Mary Cotes wrote this book out of a conviction that ordinary Christian women should have access to encouraging and empowering stories of other ordinary women with remarkable stories. It is a conviction all preachers would do well to share.

The theme of each chapter gives it its title, and the contents page usefully also includes biblical references and the names and dates of other women included. There are eight chapters in all: Crossing Divides; Seeking Signs; Serving Others; Reaching Out; Staying True; Loving Action; Giving All; and Living Hopefully. The biblical women included are reasonably predictable: those from Matthew’s genealogy; Peter’s mother-in-law; the woman with the issue of blood; the Canaanite woman; the woman who anointed Jesus; the mother of James and John and the two Marys at the empty tomb. The historical or contemporary (almost) women are less predictable, perhaps because we know so few influential or important women anyway. Sabina Bell, anyone?

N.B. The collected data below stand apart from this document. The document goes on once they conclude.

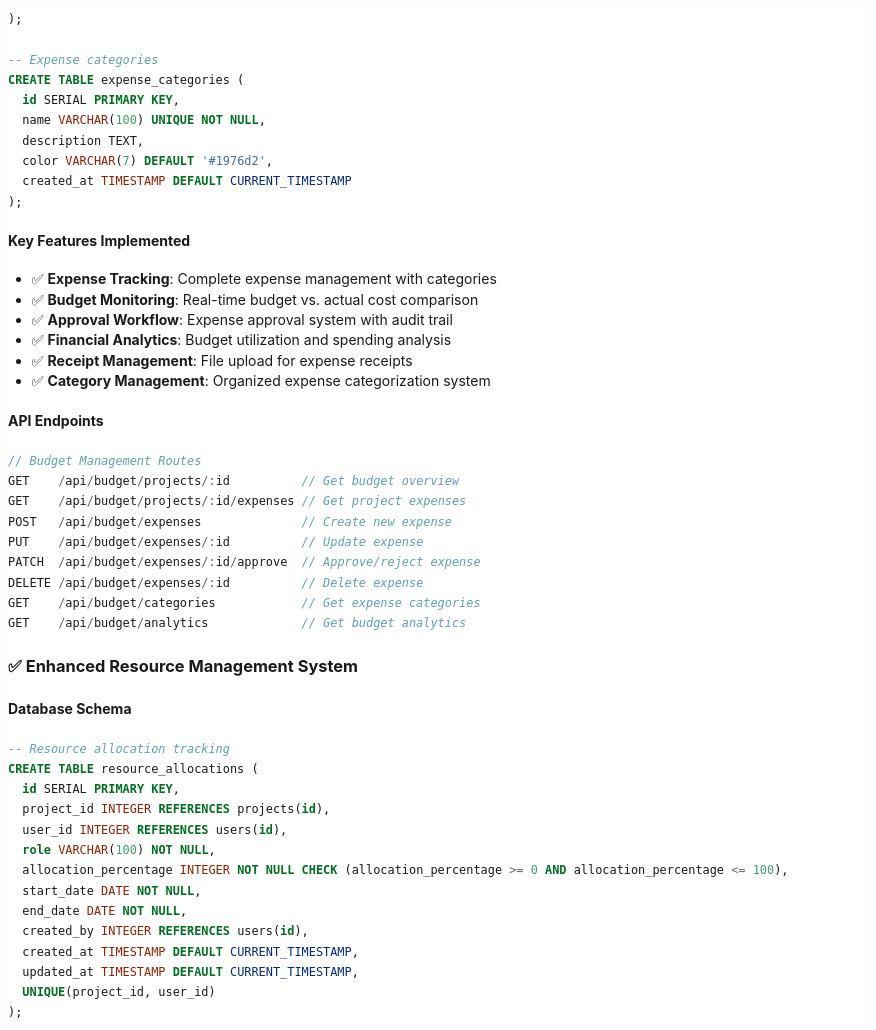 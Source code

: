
 ```sql
);

-- Expense categories
CREATE TABLE expense_categories (
  id SERIAL PRIMARY KEY,
  name VARCHAR(100) UNIQUE NOT NULL,
  description TEXT,
  color VARCHAR(7) DEFAULT '#1976d2',
  created_at TIMESTAMP DEFAULT CURRENT_TIMESTAMP
);
```

#### **Key Features Implemented**
- ✅ **Expense Tracking**: Complete expense management with categories
- ✅ **Budget Monitoring**: Real-time budget vs. actual cost comparison
- ✅ **Approval Workflow**: Expense approval system with audit trail
- ✅ **Financial Analytics**: Budget utilization and spending analysis
- ✅ **Receipt Management**: File upload for expense receipts
- ✅ **Category Management**: Organized expense categorization system

#### **API Endpoints**
```typescript
// Budget Management Routes
GET    /api/budget/projects/:id          // Get budget overview
GET    /api/budget/projects/:id/expenses // Get project expenses
POST   /api/budget/expenses              // Create new expense
PUT    /api/budget/expenses/:id          // Update expense
PATCH  /api/budget/expenses/:id/approve  // Approve/reject expense
DELETE /api/budget/expenses/:id          // Delete expense
GET    /api/budget/categories            // Get expense categories
GET    /api/budget/analytics             // Get budget analytics
```

### **✅ Enhanced Resource Management System**

#### **Database Schema**
```sql
-- Resource allocation tracking
CREATE TABLE resource_allocations (
  id SERIAL PRIMARY KEY,
  project_id INTEGER REFERENCES projects(id),
  user_id INTEGER REFERENCES users(id),
  role VARCHAR(100) NOT NULL,
  allocation_percentage INTEGER NOT NULL CHECK (allocation_percentage >= 0 AND allocation_percentage <= 100),
  start_date DATE NOT NULL,
  end_date DATE NOT NULL,
  created_by INTEGER REFERENCES users(id),
  created_at TIMESTAMP DEFAULT CURRENT_TIMESTAMP,
  updated_at TIMESTAMP DEFAULT CURRENT_TIMESTAMP,
  UNIQUE(project_id, user_id)
);
```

The women included in this book form an eclectic band from whom readers can usefully learn - from a prisoner on death row, to a freed slave, a well-known missionary and ten Boom sisters, of whom many readers will be aware. Each chapter begins with some inspirational quotes, from the well-known saying attributed to St Theresa of Avila, ‘Christ has no body but yours’ to some that were new to me, such as Dora Yu’s ‘although I am still very naïve in many ways, yet God has nonetheless used my feeble witness to bless his people.’

The author, Mary Cotes, introduces the book with clarity: ‘This is a book about the many ways in which God calls women to be ambassadors of his Kingdom.’ Her first chapter takes the parable of the yeast, and she tells us ‘The action of the yeast is nothing short of amazing. Mixed with flour and water, it starts to work and becomes, as if miraculously, a dynamic agent of change’” She concludes by saying the yeast ‘is still at work, and still points us to the feast prepared for all humankind.’

This is a gentle, intriguing book that preachers might recommend to those in their congregations who wonder what roles women might have played and might still play in inviting others to the feast.